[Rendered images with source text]
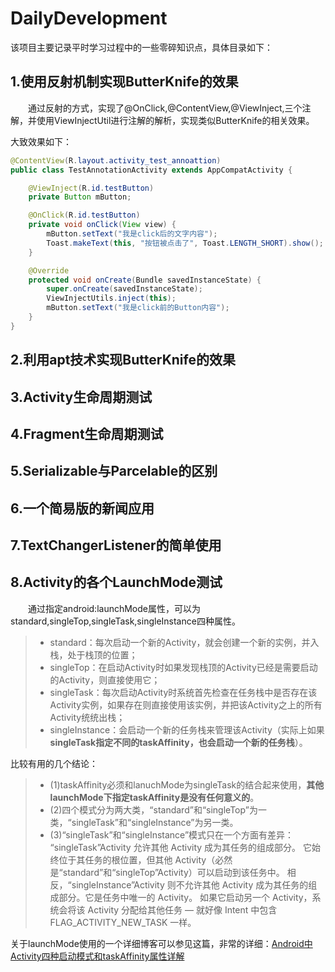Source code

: # DailyDevelopment

该项目主要记录平时学习过程中的一些零碎知识点，具体目录如下：

## 1.使用反射机制实现ButterKnife的效果

&emsp;&emsp;通过反射的方式，实现了@OnClick,@ContentView,@ViewInject,三个注解，并使用ViewInjectUtil进行注解的解析，实现类似ButterKnife的相关效果。

大致效果如下：

``` java
@ContentView(R.layout.activity_test_annoattion)
public class TestAnnotationActivity extends AppCompatActivity {

    @ViewInject(R.id.testButton)
    private Button mButton;

    @OnClick(R.id.testButton)
    private void onClick(View view) {
        mButton.setText("我是click后的文字内容");
        Toast.makeText(this, "按钮被点击了", Toast.LENGTH_SHORT).show();
    }

    @Override
    protected void onCreate(Bundle savedInstanceState) {
        super.onCreate(savedInstanceState);
        ViewInjectUtils.inject(this);
        mButton.setText("我是click前的Button内容");
    }
}
```



## 2.利用apt技术实现ButterKnife的效果

## 3.Activity生命周期测试

## 4.Fragment生命周期测试

## 5.Serializable与Parcelable的区别

## 6.一个简易版的新闻应用

## 7.TextChangerListener的简单使用

## 8.Activity的各个LaunchMode测试

&emsp;&emsp;通过指定android:launchMode属性，可以为standard,singleTop,singleTask,singleInstance四种属性。

> * standard：每次启动一个新的Activity，就会创建一个新的实例，并入栈，处于栈顶的位置；
> * singleTop：在启动Activity时如果发现栈顶的Activity已经是需要启动的Activity，则直接使用它；
> * singleTask：每次启动Activity时系统首先检查在任务栈中是否存在该Activity实例，如果存在则直接使用该实例，并把该Activity之上的所有Activity统统出栈；
> * singleInstance：会启动一个新的任务栈来管理该Activity（实际上如果**singleTask指定不同的taskAffinity，也会启动一个新的任务栈**）。

比较有用的几个结论：

> * (1)taskAffinity必须和lanuchMode为singleTask的结合起来使用，**其他launchMode下指定taskAffinity是没有任何意义的**。
> * (2)四个模式分为两大类，“standard”和“singleTop”为一类，“singleTask”和“singleInstance”为另一类。
> * (3)“singleTask”和“singleInstance”模式只在一个方面有差异： “singleTask”Activity 允许其他 Activity 成为其任务的组成部分。 它始终位于其任务的根位置，但其他 Activity（必然是“standard”和“singleTop”Activity）可以启动到该任务中。 相反，“singleInstance”Activity 则不允许其他 Activity 成为其任务的组成部分。它是任务中唯一的 Activity。 如果它启动另一个 Activity，系统会将该 Activity 分配给其他任务 — 就好像 Intent 中包含 FLAG_ACTIVITY_NEW_TASK 一样。

关于launchMode使用的一个详细博客可以参见这篇，非常的详细：[Android中Activity四种启动模式和taskAffinity属性详解](http://blog.csdn.net/zhangjg_blog/article/details/10923643)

— EXERCISE DIRECTIONS —
Please reproduce the entries from above exactly; images are not part of the copy.

— RESPONSE TO THE EXERCISE —
Source code

: # DailyDevelopment

该项目主要记录平时学习过程中的一些零碎知识点，具体目录如下：

## 1.使用反射机制实现ButterKnife的效果

&emsp;&emsp;通过反射的方式，实现了@OnClick,@ContentView,@ViewInject,三个注解，并使用ViewInjectUtil进行注解的解析，实现类似ButterKnife的相关效果。

大致效果如下：

``` java
@ContentView(R.layout.activity_test_annoattion)
public class TestAnnotationActivity extends AppCompatActivity {

    @ViewInject(R.id.testButton)
    private Button mButton;

    @OnClick(R.id.testButton)
    private void onClick(View view) {
        mButton.setText("我是click后的文字内容");
        Toast.makeText(this, "按钮被点击了", Toast.LENGTH_SHORT).show();
    }

    @Override
    protected void onCreate(Bundle savedInstanceState) {
        super.onCreate(savedInstanceState);
        ViewInjectUtils.inject(this);
        mButton.setText("我是click前的Button内容");
    }
}
```



## 2.利用apt技术实现ButterKnife的效果

## 3.Activity生命周期测试

## 4.Fragment生命周期测试

## 5.Serializable与Parcelable的区别

## 6.一个简易版的新闻应用

## 7.TextChangerListener的简单使用

## 8.Activity的各个LaunchMode测试

&emsp;&emsp;通过指定android:launchMode属性，可以为standard,singleTop,singleTask,singleInstance四种属性。

> * standard：每次启动一个新的Activity，就会创建一个新的实例，并入栈，处于栈顶的位置；
> * singleTop：在启动Activity时如果发现栈顶的Activity已经是需要启动的Activity，则直接使用它；
> * singleTask：每次启动Activity时系统首先检查在任务栈中是否存在该Activity实例，如果存在则直接使用该实例，并把该Activity之上的所有Activity统统出栈；
> * singleInstance：会启动一个新的任务栈来管理该Activity（实际上如果**singleTask指定不同的taskAffinity，也会启动一个新的任务栈**）。

比较有用的几个结论：

> * (1)taskAffinity必须和lanuchMode为singleTask的结合起来使用，**其他launchMode下指定taskAffinity是没有任何意义的**。
> * (2)四个模式分为两大类，“standard”和“singleTop”为一类，“singleTask”和“singleInstance”为另一类。
> * (3)“singleTask”和“singleInstance”模式只在一个方面有差异： “singleTask”Activity 允许其他 Activity 成为其任务的组成部分。 它始终位于其任务的根位置，但其他 Activity（必然是“standard”和“singleTop”Activity）可以启动到该任务中。 相反，“singleInstance”Activity 则不允许其他 Activity 成为其任务的组成部分。它是任务中唯一的 Activity。 如果它启动另一个 Activity，系统会将该 Activity 分配给其他任务 — 就好像 Intent 中包含 FLAG_ACTIVITY_NEW_TASK 一样。

关于launchMode使用的一个详细博客可以参见这篇，非常的详细：[Android中Activity四种启动模式和taskAffinity属性详解](http://blog.csdn.net/zhangjg_blog/article/details/10923643)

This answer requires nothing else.